Sebelum pengesahan KUHP pada Selasa (6/12) ini, Komisi III DPR RI dan pemerintah telah mengambil keputusan tingkat I soal draft RKUHP. Mereka menyepakati RKUHP dibawa rapat paripurna untuk disahkan. Rapat tersebut dipimpin oleh Wakil Ketua Komisi III Adies Kadir dan dihadiri Wamenkumham Edward OS Hiariej. 

Aliansi Masyarakat Sipil memprotes pengesahan Rancangan Kitab Undang-undang Hukum Pidana (RKUHP) yang disahkan pada Selasa (6/12) pagi. Massa aksi ini menyampaikan aspirasinya dengan ‘berkemah’ di depan gedung DPR. 

Pantauan yang dilakukan Konde.co, kalangan aktivis dan masyarakat tersebut mulai mendatangi depan gerbang pintu DPR sejak pukul 14.35 WIB. Mereka mulai mendirikan tenda kemah serta menata berbagai properti seperti balon, matras, kursi kemah, kompor, hingga poster yang dipasang di antara kawat berduri yang telah mengelilingi sekitar pintu masuk DPR. 

“Di tengah bencana dan kehilangan kedua kalinya DPR RI mengesahkan peraturan cacat prosedur!” demikian tulisan dalam salah satu posternya. 

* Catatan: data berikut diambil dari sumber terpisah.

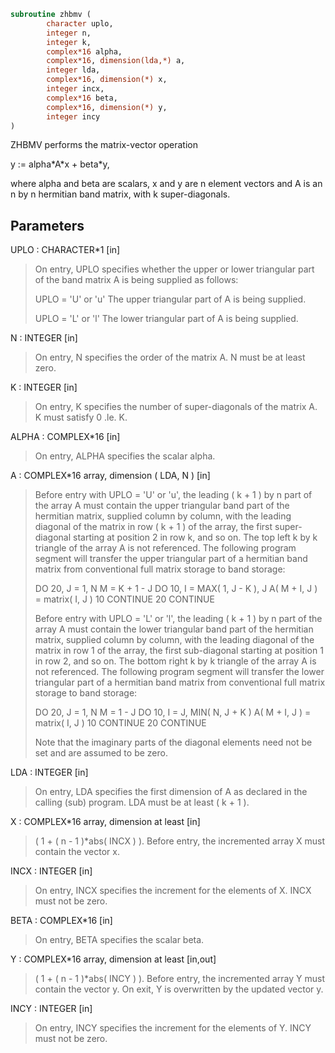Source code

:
 ```fortran
subroutine zhbmv (
        character uplo,
        integer n,
        integer k,
        complex*16 alpha,
        complex*16, dimension(lda,*) a,
        integer lda,
        complex*16, dimension(*) x,
        integer incx,
        complex*16 beta,
        complex*16, dimension(*) y,
        integer incy
)
```

ZHBMV  performs the matrix-vector  operation

y := alpha\*A\*x + beta\*y,

where alpha and beta are scalars, x and y are n element vectors and
A is an n by n hermitian band matrix, with k super-diagonals.

## Parameters
UPLO : CHARACTER\*1 [in]
> On entry, UPLO specifies whether the upper or lower
> triangular part of the band matrix A is being supplied as
> follows:
> 
> UPLO = 'U' or 'u'   The upper triangular part of A is
> being supplied.
> 
> UPLO = 'L' or 'l'   The lower triangular part of A is
> being supplied.

N : INTEGER [in]
> On entry, N specifies the order of the matrix A.
> N must be at least zero.

K : INTEGER [in]
> On entry, K specifies the number of super-diagonals of the
> matrix A. K must satisfy  0 .le. K.

ALPHA : COMPLEX\*16 [in]
> On entry, ALPHA specifies the scalar alpha.

A : COMPLEX\*16 array, dimension ( LDA, N ) [in]
> Before entry with UPLO = 'U' or 'u', the leading ( k + 1 )
> by n part of the array A must contain the upper triangular
> band part of the hermitian matrix, supplied column by
> column, with the leading diagonal of the matrix in row
> ( k + 1 ) of the array, the first super-diagonal starting at
> position 2 in row k, and so on. The top left k by k triangle
> of the array A is not referenced.
> The following program segment will transfer the upper
> triangular part of a hermitian band matrix from conventional
> full matrix storage to band storage:
> 
> DO 20, J = 1, N
> M = K + 1 - J
> DO 10, I = MAX( 1, J - K ), J
> A( M + I, J ) = matrix( I, J )
> 10    CONTINUE
> 20 CONTINUE
> 
> Before entry with UPLO = 'L' or 'l', the leading ( k + 1 )
> by n part of the array A must contain the lower triangular
> band part of the hermitian matrix, supplied column by
> column, with the leading diagonal of the matrix in row 1 of
> the array, the first sub-diagonal starting at position 1 in
> row 2, and so on. The bottom right k by k triangle of the
> array A is not referenced.
> The following program segment will transfer the lower
> triangular part of a hermitian band matrix from conventional
> full matrix storage to band storage:
> 
> DO 20, J = 1, N
> M = 1 - J
> DO 10, I = J, MIN( N, J + K )
> A( M + I, J ) = matrix( I, J )
> 10    CONTINUE
> 20 CONTINUE
> 
> Note that the imaginary parts of the diagonal elements need
> not be set and are assumed to be zero.

LDA : INTEGER [in]
> On entry, LDA specifies the first dimension of A as declared
> in the calling (sub) program. LDA must be at least
> ( k + 1 ).

X : COMPLEX\*16 array, dimension at least [in]
> ( 1 + ( n - 1 )\*abs( INCX ) ).
> Before entry, the incremented array X must contain the
> vector x.

INCX : INTEGER [in]
> On entry, INCX specifies the increment for the elements of
> X. INCX must not be zero.

BETA : COMPLEX\*16 [in]
> On entry, BETA specifies the scalar beta.

Y : COMPLEX\*16 array, dimension at least [in,out]
> ( 1 + ( n - 1 )\*abs( INCY ) ).
> Before entry, the incremented array Y must contain the
> vector y. On exit, Y is overwritten by the updated vector y.

INCY : INTEGER [in]
> On entry, INCY specifies the increment for the elements of
> Y. INCY must not be zero.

Massa Aksi Melakukan Aksi Protes dengan Berkemah di depan Gedung DPR RI (Foto: Nurul Nur Azizah/Konde.co)

Massa aksi lantas menyampaikan aspirasinya. Salah satunya, Direktur LBH Jakarta, Citra Referendum yang menyesalkan pemerintah dan DPR yang tidak transparan dalam pembahasan RKUHP. Draft RKUHP juga baru bisa diakses pada tanggal 30 November 2022, sementara tak lama kemudian sudah disahkan. 

“Kenapa (pemerintah dan DPR—red) kok egois masih mau ngesahin, padahal pasal-pasal bermasalahnya masih di dalamnya. Terburu-burunya begini, kita baru dapat draft 30 November paling cepat disahkannya di 6 Desember. Tentu butuh waktu mengkaji, bagaimana masyarakat memang bisa berpartisipasi?” ujar Citra di depan gedung DPR RI, Selasa (6/12). 

Menyoal sosialisasi, Citra juga mengatakan bahwa pemerintah selama ini belum benar-benar melakukannya. Sebab, bentuknya hanya berupa roadshow RKUHP yang diklaim dalam rangka sosialisasi. Sementara, pendapat-pendapat masyarakat tak jadi pertimbangan berarti. 

“Yang dilakukan pemerintah roadshow ke beberapa kota itu kan sosialisasi bentuknya, presentasi, diberikan waktu masyarakat untuk berpendapat iya, hanya didengar secara teknis, tidak dipertimbangkan pendapatnya,” imbuh Direktur LBH Jakarta tersebut. 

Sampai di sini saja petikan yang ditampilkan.